START RECORDED INFORMATION

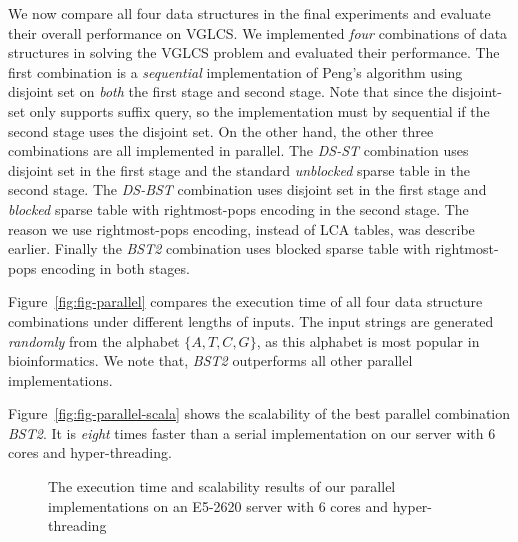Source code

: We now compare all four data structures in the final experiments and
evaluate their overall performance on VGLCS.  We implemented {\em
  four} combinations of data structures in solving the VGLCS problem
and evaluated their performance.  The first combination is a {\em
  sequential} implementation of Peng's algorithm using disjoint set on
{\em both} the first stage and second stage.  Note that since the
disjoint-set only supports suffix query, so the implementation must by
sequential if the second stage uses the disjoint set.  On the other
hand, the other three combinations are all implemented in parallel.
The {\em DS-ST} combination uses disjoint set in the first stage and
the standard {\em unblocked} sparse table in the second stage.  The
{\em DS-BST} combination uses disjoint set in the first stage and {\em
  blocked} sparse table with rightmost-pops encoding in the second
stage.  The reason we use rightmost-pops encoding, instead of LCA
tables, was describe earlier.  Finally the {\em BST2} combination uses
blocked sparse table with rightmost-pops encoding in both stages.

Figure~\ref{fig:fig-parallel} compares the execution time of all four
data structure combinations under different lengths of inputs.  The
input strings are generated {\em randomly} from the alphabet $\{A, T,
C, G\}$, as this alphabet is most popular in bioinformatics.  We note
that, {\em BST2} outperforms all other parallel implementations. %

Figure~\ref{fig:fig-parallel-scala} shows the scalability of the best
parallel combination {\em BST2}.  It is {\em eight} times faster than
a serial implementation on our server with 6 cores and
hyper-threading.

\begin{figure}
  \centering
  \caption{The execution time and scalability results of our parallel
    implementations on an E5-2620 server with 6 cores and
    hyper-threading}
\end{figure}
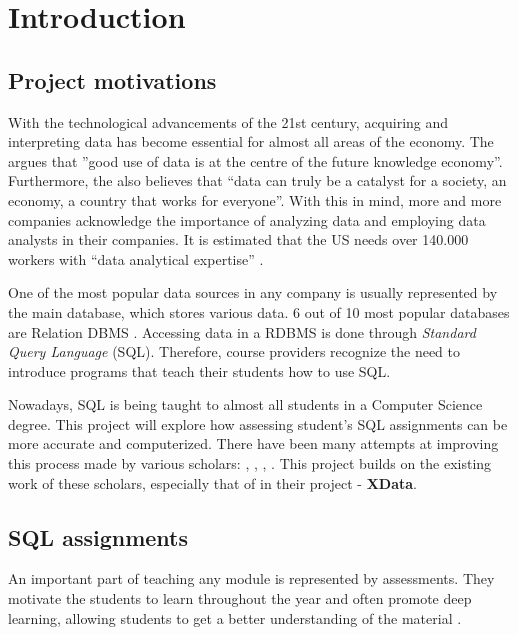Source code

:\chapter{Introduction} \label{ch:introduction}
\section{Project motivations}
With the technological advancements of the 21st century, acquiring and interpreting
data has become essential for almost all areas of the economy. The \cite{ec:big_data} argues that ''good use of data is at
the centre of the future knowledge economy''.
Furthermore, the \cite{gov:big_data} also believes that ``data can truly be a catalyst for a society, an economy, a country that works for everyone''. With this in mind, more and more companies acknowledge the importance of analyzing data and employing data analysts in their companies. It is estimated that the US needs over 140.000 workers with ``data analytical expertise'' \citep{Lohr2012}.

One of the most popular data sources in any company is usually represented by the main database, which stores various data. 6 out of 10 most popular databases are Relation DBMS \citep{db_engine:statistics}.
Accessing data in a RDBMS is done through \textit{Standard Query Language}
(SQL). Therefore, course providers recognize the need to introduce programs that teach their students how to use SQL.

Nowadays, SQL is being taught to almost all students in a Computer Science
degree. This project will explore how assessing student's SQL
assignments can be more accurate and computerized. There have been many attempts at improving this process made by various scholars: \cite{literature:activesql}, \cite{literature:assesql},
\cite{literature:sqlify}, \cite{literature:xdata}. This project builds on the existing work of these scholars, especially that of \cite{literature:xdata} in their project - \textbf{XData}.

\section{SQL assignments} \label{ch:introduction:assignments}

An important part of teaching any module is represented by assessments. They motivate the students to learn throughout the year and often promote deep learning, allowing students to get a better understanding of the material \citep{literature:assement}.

END RECORDED INFORMATION

_WORK INSTRUCTIONS_:
Extract every line of the records above that contains the word "implementations".

_RESPONSE TO THIS TASK_:
that, {\em BST2} outperforms all other parallel implementations. %
    implementations on an E5-2620 server with 6 cores and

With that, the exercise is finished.